OK, i see my "argument" was a bit too short. Let my try another way: $g(z) = f(\frac 1z)$ is injective from $\mathbb C^* \cup {\infty}$ to $\mathbb C$ and holomorphic except at $0$ . It thus has a singularity at $0$ , which is removable or a pole of order at most $1$ by the injectivity of $g$ . $g$ 's Laurent expansion at $0$ therefore is $g(z) = zR(z) + b + \frac az$ , $R(z)$ being entire. Then $f(z) = g(\frac 1z) = \frac {R(\frac 1z)}z + b + az$ . Since $f$ is analytic at $0$ , $R(\infty) = 0$ . $R \equiv 0$ , because $R$ is entire and vanishes at infinity (Liouville finally!).
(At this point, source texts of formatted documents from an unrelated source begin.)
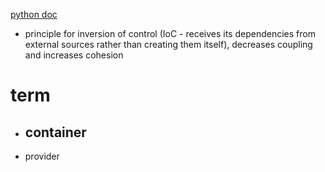 [python doc](https://python-dependency-injector.ets-labs.org/introduction/index.html)

- principle for inversion of control (IoC - receives its dependencies from external sources rather than creating them itself), decreases coupling and increases cohesion
# term
- container
	- 
- provider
Ouf, I hope i got it right now.

**Posted:** Sat May 22, 2004 5:20 am

koo · P versus NP Offline Joined: 27 Dec 2004 Posts: 24

**Posted:** Thu Feb 10, 2005 5:40 am

ComplexZeta

An entire function that is not a polynomial has an essential singularity at $\infty$ , so consider $g(z)=f(1/z)$ and apply Picard's Great Theorem.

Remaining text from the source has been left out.